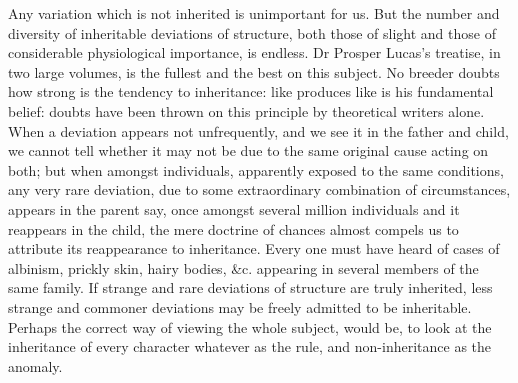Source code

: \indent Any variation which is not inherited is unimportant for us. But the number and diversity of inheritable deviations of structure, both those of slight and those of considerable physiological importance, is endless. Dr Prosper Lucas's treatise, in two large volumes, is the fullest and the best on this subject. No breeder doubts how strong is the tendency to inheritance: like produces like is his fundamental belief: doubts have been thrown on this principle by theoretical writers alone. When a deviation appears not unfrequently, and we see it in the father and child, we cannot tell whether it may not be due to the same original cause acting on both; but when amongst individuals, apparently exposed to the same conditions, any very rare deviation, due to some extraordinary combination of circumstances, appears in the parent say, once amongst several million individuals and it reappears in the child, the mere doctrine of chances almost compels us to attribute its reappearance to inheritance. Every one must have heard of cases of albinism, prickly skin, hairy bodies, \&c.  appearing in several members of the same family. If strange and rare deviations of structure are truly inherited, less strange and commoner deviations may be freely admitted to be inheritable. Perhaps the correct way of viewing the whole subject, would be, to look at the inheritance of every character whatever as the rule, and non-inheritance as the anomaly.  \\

...

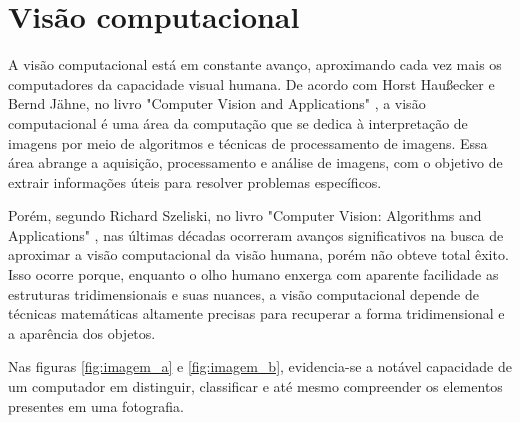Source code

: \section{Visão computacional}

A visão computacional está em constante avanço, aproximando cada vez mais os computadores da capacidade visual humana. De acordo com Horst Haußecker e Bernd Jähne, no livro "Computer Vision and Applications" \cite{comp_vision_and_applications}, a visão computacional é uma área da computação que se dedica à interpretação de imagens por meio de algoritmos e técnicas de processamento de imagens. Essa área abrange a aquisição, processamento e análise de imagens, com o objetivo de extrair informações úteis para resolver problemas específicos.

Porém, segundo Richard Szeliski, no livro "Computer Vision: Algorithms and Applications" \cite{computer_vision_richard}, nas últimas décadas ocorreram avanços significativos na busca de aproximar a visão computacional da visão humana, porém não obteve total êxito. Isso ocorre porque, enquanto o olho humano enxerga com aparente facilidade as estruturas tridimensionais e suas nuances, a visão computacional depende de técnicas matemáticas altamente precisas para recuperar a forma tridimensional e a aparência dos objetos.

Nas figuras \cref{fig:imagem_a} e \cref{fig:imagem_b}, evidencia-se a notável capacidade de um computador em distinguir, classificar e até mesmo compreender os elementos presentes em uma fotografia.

EXERCISE OBJECTIVE =>
Out of the data above, transcribe exactly and only the lines starting with the line that has "A visão computacional está" and going on through the line that has "em uma fotografia.", both included.

SOLUTION FOR THIS EXERCISE =>
A visão computacional está em constante avanço, aproximando cada vez mais os computadores da capacidade visual humana. De acordo com Horst Haußecker e Bernd Jähne, no livro "Computer Vision and Applications" \cite{comp_vision_and_applications}, a visão computacional é uma área da computação que se dedica à interpretação de imagens por meio de algoritmos e técnicas de processamento de imagens. Essa área abrange a aquisição, processamento e análise de imagens, com o objetivo de extrair informações úteis para resolver problemas específicos.

Porém, segundo Richard Szeliski, no livro "Computer Vision: Algorithms and Applications" \cite{computer_vision_richard}, nas últimas décadas ocorreram avanços significativos na busca de aproximar a visão computacional da visão humana, porém não obteve total êxito. Isso ocorre porque, enquanto o olho humano enxerga com aparente facilidade as estruturas tridimensionais e suas nuances, a visão computacional depende de técnicas matemáticas altamente precisas para recuperar a forma tridimensional e a aparência dos objetos.

Nas figuras \cref{fig:imagem_a} e \cref{fig:imagem_b}, evidencia-se a notável capacidade de um computador em distinguir, classificar e até mesmo compreender os elementos presentes em uma fotografia.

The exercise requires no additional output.